Cuando, apabullados por las brillantísimas calificaciones de los alumnos centro y nordeuropeos, estábamos a punto de perecer en la ciénaga del bochorno académico, Finlandia nos ha lanzado un salvavidas moral para seguir a flote.

No es algo directamente relacionado con la enseñanza, pero sí oblícuamente, y no se conoce ningún salvavidas que haya dejado de cumplir su misión por el hecho de ser agarrado por los pelos. El caso es que Finlandia, cuyo sistema educativo es tan eficaz que los niños empiezan el colegio cuando cumplen siete años y lo acaban dominando cinco idiomas; Finlandia, el campeón de Pisa, el non plus ultra de la OCDE, la virguería de la docencia y la piedra filosofal del aprendizaje ha recibido a pedradas los autobuses de refugiados.

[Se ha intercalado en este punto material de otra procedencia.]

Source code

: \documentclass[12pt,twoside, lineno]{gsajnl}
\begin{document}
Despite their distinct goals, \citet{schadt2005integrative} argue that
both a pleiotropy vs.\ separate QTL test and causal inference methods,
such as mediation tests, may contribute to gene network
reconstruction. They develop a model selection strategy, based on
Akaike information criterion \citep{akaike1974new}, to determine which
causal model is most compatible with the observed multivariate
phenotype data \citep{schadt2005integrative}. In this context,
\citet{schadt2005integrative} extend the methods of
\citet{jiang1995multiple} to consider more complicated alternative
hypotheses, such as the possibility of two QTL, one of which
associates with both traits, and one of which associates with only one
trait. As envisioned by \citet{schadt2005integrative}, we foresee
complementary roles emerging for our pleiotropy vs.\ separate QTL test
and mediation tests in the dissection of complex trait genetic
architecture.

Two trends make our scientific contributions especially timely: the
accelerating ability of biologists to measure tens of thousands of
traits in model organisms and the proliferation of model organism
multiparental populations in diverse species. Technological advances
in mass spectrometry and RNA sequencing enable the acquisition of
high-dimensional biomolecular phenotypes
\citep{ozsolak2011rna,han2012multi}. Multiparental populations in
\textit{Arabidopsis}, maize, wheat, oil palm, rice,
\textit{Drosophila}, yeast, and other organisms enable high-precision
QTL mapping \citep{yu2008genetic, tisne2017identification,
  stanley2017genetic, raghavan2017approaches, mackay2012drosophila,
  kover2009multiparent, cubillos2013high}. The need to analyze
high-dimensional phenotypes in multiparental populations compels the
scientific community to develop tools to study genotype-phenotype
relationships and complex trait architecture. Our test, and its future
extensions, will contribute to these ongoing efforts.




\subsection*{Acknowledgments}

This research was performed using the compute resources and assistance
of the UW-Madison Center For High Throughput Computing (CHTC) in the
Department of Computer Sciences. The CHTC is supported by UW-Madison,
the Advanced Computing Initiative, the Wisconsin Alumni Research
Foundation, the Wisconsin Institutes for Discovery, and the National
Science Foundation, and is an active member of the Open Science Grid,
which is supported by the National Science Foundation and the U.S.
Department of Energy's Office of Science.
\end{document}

Esto no nos alegra en absoluto, pero en cierto modo nos anima en la dura tarea de mantener la cabeza fuera del hediondo légamo de nuestros resultados académicos. Aquí estudiamos poco, pero no le negaremos el pan al extranjero „si se trata del vecino es otro cantar, aunque no es momento ahora de hacer alta sociología„ porque sabemos que la enseñanza no lo es todo en la vida, sino un elemento más „importante, sin duda, pero sólo un elemento más„ entre muchos otros que determinan las actitudes colectivas de los pueblos. En Finlandia sacan muy buenas notas, pero tienen la empatía congelada. Les falta la espontaneidad, la sensibilidad y la cercanía de las razas meridionales. Incluso puede que su emblemática diligencia estudiantil sea, más que diligencia, mero entretenimiento forzado por las prolongadas reclusiones invernales.

En el sur hay menos afición al estudio, pero más inclinación al contacto personal, a la vida exterior; somos más abiertos, instintivos e intuitivos. Menos racionales. Nos conmovemos enseguida, y por eso nos desprendemos fácilmente de lo nuestro para darlo al otro „siempre, insisto, que sea extranjero y, por tanto, esté libre de nuestras envidias y rencores pequeñopaletos„.

Las pedradas finlandesas nos han hecho sentir menos cavernícolas; la frialdad septentrional nos ha recordado nuestra calidez humana y „¿por qué no?„ nuestra inteligencia. El rechazo y el primitivismo finlandés demuestran lo agudo que fue Andreiev, ruso de Orel, cuando afirmó en su Diario de Satanás que «sólo un tonto rematado se para en la ratio; el inteligente va más allá». El racionalismo de ciertas mentes nórdicas las ha llevado al trogloditismo de apedrear al prójimo, al error de cerrar sus fronteras para conservar no se sabe qué prosperidad.